There are a lot of social activities and songs that can teach children about model behavior. In our preschool, we have often used Barney songs; such as “Please and Thank You, The Magic Words” with the teacher modeling the correct behavior of showing the kids how to ask for what they want, using the word please, and responding with thank you after receiving it. They have to be taught that they can’t simply take whatever they want whenever they want it. By the same token, the child who originally has the toy, has to learn how to “share”. For instance, the teacher could say to the child, “Lisa you play with it for 5 minutes, then you can allow another child to play with it, that way everyone gets a turn to play with the same toy” in a nice approving voice to model the behavior you are trying to teach. This way, the children are not only learning to share, they are also learning patience, and taking turns, all model social behavior.

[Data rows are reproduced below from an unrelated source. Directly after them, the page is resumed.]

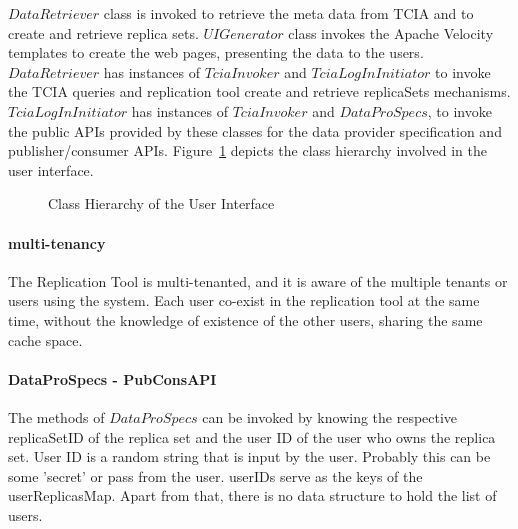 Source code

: \documentclass[conference]{IEEEtran}
\begin{document}
$DataRetriever$ class is invoked to retrieve the meta data from TCIA and to create and retrieve replica sets. $UIGenerator$ class invokes the Apache Velocity templates to create the web pages, presenting the data to the users. $DataRetriever$ has instances of $TciaInvoker$ and $TciaLogInInitiator$ to invoke the TCIA queries and replication tool create and retrieve replicaSets mechanisms. $TciaLogInInitiator$ has instances of $TciaInvoker$ and $DataProSpecs$, to invoke the public APIs provided by these classes for the data provider specification and publisher/consumer APIs. Figure~\ref{fig:classUX} depicts the class hierarchy involved in the user interface.
\begin{figure}[!htbp]
\begin{center}
\end{center}
 \caption{Class Hierarchy of the User Interface}
 \label{fig:classUX}
\end{figure}


\paragraph*{multi-tenancy}
The Replication Tool is multi-tenanted, and it is aware of the multiple tenants or users using the system. Each user co-exist in the replication tool at the same time, without the knowledge of existence of the other users, sharing the same cache space. 

\paragraph*{DataProSpecs - PubConsAPI}
The methods of $DataProSpecs$ can be invoked by knowing the respective replicaSetID of the replica set and the user ID of the user who owns the replica set. User ID is a random string that is input by the user. Probably this can be some 'secret' or pass from the user. userIDs serve as the keys of the userReplicasMap. Apart from that, there is no data structure to hold the list of users.
\end{document}
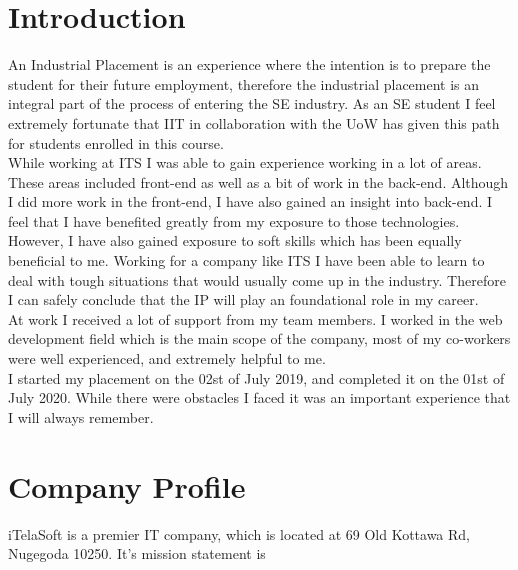 \documentclass[12pt]{article}
\begin{document}
\section{Introduction}
An Industrial Placement is an experience where the intention is to prepare the student for their
future employment, therefore the industrial placement is an integral part of the process of 
entering the SE industry. As an SE student I feel extremely fortunate that IIT in collaboration with
the UoW has given this path for students enrolled in this course.\\
\newline
While working at ITS I was able to gain experience working in a lot of areas. These areas included 
front-end as well as a bit of work in the back-end. Although I did more work in the front-end, I have
also gained an insight into back-end. I feel that I have benefited greatly from my exposure to those 
technologies. However, I have also gained exposure to soft skills which has been equally beneficial
to me. Working for a company like ITS I have been able to learn to deal with tough situations
that would usually come up in the industry. Therefore I can safely conclude that the IP will play
an foundational role in my career.\\
\newline
At work I received a lot of support from my team members. I worked in the web development field which
is the main scope of the company, most of my co-workers were well experienced, and extremely helpful
to me.\\
\newline
I started my placement on the 02st of July 2019, and completed it on the 01st of July 2020. While 
there were obstacles I faced it was an important experience that I will always remember.
\newpage

\section{Company Profile}
iTelaSoft is a premier IT company, which is located at 69 Old Kottawa Rd, Nugegoda 10250. It's
mission statement is 
\end{document}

Without these basic skills, some children do not become the “ideal” playmates by the time they reach the age where children play socially, which is typically around 3 to 4 years of age. Often times when a teacher is more engaged in children's social play, he or she may discover why a certain child is not making friends too easily. The child could be too aggressive for the others and in some instances too shy to assert themselves. The teacher or parents can intervene by asking the other children why they won’t play with the child. If its because the child hits, bites, or any other form of aggressive behavior, you must teach them the behavior that is acceptable to interact with others. If the child is shy, you must teach them to be more assertive, and help to build their social confidence. You can also match a bashful child with an assertive one, to help them gain social experiences. Always be aware of how children are interacting when they are playing. If one looks sad and lonely, try to encourage others to play with this child. Even as a teacher you can engage in play with them by giving a bit more attention to this particular child. Also be on the watch for the “bullies” and teach them model behavior as well. After many years of counseling children, I’ve also discovered that even the so-called bullies are in need of love and encouragement in school, as it may be missing in their homes. Always talk to the children, to see what’s going on in their little heads and teach them how to express themselves. Use as much positive reinforcement as possible, and when the behavior is completely unacceptable, use the age appropriate (loving, not harsh) punishment to try to decrease poor behavior.
I also encourage parents that have recently moved to a new city to try to meet other parents in the school and make “play dates” for the children. Some children will play with just about anyone, while others will develop bonds with a select few. Either way teach the children appropriate social behavior, or monitor their play activity without being too overly protective. They have to learn to eventually play independently of adult intervention.